[WORK REQUEST]:
Beneath this task is a listing. Count its lines that contain "embedding" and answer with the number only.

---- RECORDS FOR THE TASK

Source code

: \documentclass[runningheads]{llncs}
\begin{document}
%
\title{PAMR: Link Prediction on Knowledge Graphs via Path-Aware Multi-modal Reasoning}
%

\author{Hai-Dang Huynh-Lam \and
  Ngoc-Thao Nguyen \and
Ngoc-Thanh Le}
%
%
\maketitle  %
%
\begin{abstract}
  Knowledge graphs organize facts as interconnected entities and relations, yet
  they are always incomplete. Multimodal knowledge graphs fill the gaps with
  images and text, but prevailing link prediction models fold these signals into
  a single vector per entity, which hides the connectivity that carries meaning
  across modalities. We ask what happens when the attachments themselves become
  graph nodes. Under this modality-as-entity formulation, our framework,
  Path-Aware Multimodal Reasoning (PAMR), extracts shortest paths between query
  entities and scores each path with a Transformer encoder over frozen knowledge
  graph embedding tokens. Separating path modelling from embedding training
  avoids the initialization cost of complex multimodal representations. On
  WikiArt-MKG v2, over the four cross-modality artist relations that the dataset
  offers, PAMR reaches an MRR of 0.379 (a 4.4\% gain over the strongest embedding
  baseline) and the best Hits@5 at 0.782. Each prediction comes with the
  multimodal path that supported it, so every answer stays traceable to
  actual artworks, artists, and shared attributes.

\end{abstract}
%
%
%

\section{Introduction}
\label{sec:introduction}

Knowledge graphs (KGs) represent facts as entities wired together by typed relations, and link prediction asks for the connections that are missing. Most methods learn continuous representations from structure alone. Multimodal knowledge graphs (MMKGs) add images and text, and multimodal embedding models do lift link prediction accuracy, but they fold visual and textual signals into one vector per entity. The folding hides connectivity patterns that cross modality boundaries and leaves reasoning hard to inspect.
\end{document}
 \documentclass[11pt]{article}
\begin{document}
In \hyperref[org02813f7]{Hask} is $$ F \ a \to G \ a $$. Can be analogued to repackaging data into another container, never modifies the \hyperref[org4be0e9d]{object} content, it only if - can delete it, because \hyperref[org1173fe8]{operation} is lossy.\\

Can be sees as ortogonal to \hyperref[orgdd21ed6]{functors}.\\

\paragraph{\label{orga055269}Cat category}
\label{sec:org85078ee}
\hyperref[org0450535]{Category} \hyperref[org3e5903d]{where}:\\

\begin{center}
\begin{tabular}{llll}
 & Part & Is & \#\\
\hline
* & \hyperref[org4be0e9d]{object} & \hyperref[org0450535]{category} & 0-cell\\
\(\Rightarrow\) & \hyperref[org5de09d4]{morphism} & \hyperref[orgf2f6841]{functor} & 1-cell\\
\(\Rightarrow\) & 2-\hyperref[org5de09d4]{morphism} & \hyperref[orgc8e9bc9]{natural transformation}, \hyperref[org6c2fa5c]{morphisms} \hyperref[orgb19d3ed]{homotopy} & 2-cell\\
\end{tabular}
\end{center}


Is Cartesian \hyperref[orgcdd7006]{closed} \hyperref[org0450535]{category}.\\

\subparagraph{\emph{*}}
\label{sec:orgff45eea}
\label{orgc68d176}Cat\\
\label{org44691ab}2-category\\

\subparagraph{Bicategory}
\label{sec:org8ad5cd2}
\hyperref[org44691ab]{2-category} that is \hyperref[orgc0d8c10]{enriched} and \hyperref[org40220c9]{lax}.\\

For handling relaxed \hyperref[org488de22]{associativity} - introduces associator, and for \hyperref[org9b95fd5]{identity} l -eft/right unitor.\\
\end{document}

--------

[WRITTEN SOLUTION]:
3